Informativo
REFORMA DA PREVIDÊNCIA CONFISCA ECONOMIA POPULAR E DIREITOS SOCIAIS
"O que a população precisa saber
é que essa reforma é profundamente injusta e que o dinheiro que se quer
economizar vai sair dos mais pobres”, diz Sonia Fleury, pesquisadora do Centro
de Estudos Estratégicos da Fiocruz.
A política de Previdência que um
governo leva à frente não se resume a concessão de benefícios. Mais do que
isso, expressa um projeto de construção de sociedade. Nesse sentido, a Proposta
de Emenda Constitucional da Reforma da Previdência, PEC 06/2019, enviada ao
Congresso pelo governo em fevereiro, aponta para uma sociedade injusta e
excludente, em que os mais pobres serão penalizados. A análise é da sanitarista
Sonia Fleury, pesquisadora do Centro de Estudos Estratégicos da Fiocruz, que
desde 1978 trabalha com o tema da Previdência Social, examinando seus aspectos
políticos, sociais e econômicos.
A PEC, explica Sonia, torna
constitucionais medidas que vão na contramão da proposta de seguridade social.

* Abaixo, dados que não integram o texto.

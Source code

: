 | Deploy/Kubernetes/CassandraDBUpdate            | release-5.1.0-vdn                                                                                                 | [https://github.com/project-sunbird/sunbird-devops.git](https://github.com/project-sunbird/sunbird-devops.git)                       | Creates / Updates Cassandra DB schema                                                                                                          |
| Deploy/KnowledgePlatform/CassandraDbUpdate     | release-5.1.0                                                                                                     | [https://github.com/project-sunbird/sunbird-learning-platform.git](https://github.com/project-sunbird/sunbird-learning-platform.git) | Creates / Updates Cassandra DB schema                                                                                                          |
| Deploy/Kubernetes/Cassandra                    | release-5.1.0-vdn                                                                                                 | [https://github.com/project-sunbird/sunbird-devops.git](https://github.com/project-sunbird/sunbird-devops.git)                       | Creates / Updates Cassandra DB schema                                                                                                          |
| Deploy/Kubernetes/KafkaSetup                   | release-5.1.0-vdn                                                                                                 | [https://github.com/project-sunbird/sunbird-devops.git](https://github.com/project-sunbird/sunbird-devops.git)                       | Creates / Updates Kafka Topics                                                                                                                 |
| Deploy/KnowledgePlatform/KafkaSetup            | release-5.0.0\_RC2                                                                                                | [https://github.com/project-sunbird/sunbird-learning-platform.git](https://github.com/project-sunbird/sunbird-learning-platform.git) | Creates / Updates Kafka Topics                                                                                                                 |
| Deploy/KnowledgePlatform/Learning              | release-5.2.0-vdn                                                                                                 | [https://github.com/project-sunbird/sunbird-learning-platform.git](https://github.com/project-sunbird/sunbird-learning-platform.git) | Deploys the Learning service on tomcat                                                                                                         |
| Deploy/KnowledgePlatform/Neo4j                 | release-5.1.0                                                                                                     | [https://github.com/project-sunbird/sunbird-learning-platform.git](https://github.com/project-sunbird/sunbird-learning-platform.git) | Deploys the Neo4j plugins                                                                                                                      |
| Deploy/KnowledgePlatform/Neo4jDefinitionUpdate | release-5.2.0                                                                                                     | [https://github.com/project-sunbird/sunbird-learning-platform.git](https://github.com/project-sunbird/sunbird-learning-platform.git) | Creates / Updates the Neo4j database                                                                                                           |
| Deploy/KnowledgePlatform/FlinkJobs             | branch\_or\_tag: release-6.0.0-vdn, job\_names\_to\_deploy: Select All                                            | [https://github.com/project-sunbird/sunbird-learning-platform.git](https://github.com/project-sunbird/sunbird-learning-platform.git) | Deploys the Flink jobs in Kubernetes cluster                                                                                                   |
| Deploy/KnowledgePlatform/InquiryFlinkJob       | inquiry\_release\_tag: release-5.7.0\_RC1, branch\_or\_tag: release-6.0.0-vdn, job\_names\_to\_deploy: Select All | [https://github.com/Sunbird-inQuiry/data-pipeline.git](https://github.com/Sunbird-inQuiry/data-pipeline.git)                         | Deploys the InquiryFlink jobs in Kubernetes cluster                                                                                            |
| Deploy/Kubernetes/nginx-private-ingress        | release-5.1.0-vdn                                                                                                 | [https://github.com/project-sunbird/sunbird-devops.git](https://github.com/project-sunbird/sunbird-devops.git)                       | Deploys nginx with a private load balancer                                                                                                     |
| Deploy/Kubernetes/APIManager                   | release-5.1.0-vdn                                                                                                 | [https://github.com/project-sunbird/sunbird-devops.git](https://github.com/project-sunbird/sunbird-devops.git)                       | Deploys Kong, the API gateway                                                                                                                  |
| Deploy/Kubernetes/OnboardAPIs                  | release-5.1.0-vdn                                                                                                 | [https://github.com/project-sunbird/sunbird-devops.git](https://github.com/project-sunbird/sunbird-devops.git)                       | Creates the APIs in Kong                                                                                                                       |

A mais impactante delas é a capitalização. “A capitalização é um modelo oposto
ao da seguridade. Não é solidário em nada. Você tem uma conta individual, e vai
capitalizá-la durante a vida inteira”, explica. “Se o empregado não conseguir
capitalizar, problema dele”, destaca a sanitarista nesta entrevista para o blog
do CEE-Fiocruz.
À frente de um grupo de pesquisa no
Centro, sobre o futuro da proteção social, Sonia vem buscando analisar a PEC e
seus impactos [acesse o estudo aqui]. Entre os muitos dados que levantaram,
chama atenção que, de acordo com a Pesquisa Nacional por Amostra de Domicílios
(Pnad/IBGE), de 2017, há 30 milhões de pessoas vivendo em famílias nas quais 50%
ou mais da renda provêm de aposentadoria ou pensão. Isso significa que a
ausência desses recursos representará aumento da pobreza, com impacto direto no
mercado interno e redução no crescimento econômico. “O que a população precisa
saber é que essa reforma é profundamente injusta e que o dinheiro que se quer
economizar vai sair dos mais pobres”, diz Sonia.
Leia a
entrevista a seguir:
CEE Fiocruz - No que diz
respeito à proteção social, que impressões gerais é possível destacar a
respeito da PEC da Reforma da Previdência?
Sonya
Fleury - Uma proposta de política para a Previdência de um governo tem impacto
geral sobre a qualidade de vida da população e define que tipo de sociedade
queremos construir. Não se trata só da concessão de um benefício, mas de um projeto
de construção de sociedade. A proposta de política que se tem define a
sociedade que se quer criar.
E nesse
caso, para que tipo de sociedade se está apontando? Conforme vocês destacam no
levantamento que fizeram, houve outros momentos em que foram tomadas medidas de
contenção de recursos relativos à Previdência – criação do teto para os
benefícios do regime geral, fator previdenciário, teto para o funcionalismo
público, entre outras. Em que a PEC 06/2019 diferencia-se dessas medidas
anteriores?
Fizemos um
texto, eu e [a pesquisadora] Rosangela Alves, Reforma previdenciária no Brasil
em três momentos (2004), em que tomamos como a principal reforma a própria
Constituição de 1988. Ela faz mudanças profundas, no sentido de construção da
seguridade social, que desvincula o benefício da contribuição o mais possível.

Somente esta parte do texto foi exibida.